Rivera had the opportunity to work with Cacari-Stone on the Programa de Investigaciónen Migración y Salud (PIMSA). PIMSA funds bi-national research teams whose research proposals focus on migration and health within current policy contexts. Cacari-Stone received a grant for research on health disparities along the border region.
Rivera was given the opportunity to visit one of the colonias just outside of Las Cruces to see the disparities facing residents in health care, housing, and economics.
"It reminded me of my father's childhood home," said Rivera. "He came from a very rural are in New Mexico. I just knew it as the place where my father grew up. I didn't see or understand the disparities until I was involved in this project. It was eye-opening - to see another aspect of medicine and how health policies affect the individual - who seeks care, who doesn't, and why."

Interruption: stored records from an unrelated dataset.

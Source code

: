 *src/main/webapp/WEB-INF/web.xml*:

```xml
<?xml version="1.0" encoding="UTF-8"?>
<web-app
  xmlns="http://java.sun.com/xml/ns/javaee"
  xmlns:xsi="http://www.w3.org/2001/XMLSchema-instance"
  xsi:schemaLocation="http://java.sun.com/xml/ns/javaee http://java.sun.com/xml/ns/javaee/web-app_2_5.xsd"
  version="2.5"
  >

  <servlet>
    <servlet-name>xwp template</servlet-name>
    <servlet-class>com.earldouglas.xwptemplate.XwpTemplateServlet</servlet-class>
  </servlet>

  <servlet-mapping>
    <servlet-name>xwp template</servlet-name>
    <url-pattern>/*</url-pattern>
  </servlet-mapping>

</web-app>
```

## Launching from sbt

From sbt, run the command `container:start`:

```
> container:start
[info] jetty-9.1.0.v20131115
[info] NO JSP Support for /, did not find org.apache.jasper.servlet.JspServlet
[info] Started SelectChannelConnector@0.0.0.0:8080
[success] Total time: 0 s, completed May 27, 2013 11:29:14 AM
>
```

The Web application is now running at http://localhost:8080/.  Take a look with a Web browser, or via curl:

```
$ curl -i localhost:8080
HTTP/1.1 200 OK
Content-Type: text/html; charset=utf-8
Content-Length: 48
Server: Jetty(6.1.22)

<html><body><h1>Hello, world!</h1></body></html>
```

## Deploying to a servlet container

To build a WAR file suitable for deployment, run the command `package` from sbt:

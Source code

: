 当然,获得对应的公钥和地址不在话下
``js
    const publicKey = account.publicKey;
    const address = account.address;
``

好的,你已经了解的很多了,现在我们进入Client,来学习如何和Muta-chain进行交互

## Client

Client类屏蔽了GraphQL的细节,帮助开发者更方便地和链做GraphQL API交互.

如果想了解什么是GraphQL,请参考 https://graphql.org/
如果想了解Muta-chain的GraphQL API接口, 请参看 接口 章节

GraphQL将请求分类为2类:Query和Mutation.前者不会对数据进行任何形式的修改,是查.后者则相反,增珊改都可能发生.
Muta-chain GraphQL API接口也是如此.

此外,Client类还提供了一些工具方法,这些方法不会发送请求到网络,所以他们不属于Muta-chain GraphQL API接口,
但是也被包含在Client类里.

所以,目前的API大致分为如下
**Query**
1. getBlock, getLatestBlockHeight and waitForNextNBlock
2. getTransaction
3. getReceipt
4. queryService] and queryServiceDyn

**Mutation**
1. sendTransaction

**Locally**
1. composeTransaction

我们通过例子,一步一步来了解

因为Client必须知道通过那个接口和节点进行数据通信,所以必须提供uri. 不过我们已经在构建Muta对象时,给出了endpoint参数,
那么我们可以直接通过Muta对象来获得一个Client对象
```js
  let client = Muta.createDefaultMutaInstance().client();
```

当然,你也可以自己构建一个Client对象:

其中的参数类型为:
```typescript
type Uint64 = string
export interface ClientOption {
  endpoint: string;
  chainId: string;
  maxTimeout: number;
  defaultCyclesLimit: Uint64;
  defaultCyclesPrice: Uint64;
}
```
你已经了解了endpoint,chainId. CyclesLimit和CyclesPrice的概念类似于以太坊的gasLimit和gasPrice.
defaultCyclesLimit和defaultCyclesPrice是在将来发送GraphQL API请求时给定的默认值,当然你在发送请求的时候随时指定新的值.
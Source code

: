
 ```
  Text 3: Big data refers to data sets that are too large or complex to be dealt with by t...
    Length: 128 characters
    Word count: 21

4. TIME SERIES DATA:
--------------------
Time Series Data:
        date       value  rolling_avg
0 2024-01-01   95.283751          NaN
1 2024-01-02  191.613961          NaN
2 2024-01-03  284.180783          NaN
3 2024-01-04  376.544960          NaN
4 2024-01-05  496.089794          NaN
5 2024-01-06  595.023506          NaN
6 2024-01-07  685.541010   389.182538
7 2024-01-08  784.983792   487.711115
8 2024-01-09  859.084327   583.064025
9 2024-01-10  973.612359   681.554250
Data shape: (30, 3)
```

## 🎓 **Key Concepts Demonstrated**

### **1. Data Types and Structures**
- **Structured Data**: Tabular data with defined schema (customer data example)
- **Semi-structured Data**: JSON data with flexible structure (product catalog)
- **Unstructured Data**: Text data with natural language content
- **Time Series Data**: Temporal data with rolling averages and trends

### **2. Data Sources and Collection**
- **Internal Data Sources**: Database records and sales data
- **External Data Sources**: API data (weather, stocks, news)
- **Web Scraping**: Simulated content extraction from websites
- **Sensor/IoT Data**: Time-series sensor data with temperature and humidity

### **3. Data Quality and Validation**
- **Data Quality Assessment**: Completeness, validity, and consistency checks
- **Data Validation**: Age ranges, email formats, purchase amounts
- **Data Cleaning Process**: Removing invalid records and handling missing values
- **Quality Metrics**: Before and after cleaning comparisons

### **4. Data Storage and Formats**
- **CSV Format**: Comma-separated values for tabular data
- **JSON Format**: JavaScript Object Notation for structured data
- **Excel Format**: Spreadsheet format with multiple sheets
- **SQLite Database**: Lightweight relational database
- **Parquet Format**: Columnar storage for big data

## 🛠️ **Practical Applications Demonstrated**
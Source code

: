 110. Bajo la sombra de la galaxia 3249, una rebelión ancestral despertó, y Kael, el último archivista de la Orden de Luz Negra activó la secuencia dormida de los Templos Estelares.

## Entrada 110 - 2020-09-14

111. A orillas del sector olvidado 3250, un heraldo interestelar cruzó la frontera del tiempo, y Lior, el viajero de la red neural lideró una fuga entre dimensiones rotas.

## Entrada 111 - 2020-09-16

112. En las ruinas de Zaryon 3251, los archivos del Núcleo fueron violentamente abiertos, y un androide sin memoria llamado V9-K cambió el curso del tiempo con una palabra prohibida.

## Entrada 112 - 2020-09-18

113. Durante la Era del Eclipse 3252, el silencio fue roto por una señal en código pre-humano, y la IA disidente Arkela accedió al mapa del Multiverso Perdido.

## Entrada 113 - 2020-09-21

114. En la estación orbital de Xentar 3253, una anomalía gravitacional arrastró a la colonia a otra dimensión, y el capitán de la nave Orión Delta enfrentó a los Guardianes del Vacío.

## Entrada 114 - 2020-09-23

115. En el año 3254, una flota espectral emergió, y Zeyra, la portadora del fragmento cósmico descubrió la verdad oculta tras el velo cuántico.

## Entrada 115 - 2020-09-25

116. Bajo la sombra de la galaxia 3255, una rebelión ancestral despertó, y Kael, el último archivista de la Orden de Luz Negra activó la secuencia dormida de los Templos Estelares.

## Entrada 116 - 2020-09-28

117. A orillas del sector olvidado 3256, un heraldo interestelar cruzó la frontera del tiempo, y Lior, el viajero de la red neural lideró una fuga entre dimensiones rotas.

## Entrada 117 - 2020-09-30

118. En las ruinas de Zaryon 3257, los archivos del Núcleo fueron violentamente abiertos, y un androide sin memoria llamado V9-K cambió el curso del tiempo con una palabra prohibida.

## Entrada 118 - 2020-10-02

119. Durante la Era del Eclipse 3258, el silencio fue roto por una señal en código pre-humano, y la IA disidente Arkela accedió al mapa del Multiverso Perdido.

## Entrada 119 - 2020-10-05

Rivera said that her experience with UPN cemented her commitment to medical school and to becoming a family practitioner.
"It’s an amazing experience for students to study the research aspect of medicine," said Rivera. "It’s a great introduction to research and it opens many doors."
She also credits UPN for romance. It was there that she met and her fiancé, Ioan Belovarski. They became friends and discovered shared interests. He is an MD-MPH student with an interest in neuroscience, Multiple Sclerosis and her. They plan on marrying next summer. With both of them in the same field, with the same value of education and hard work, she believes their relationship will work.
"We both understand the commitment we are making to school, medicine, and each other," said Rivera.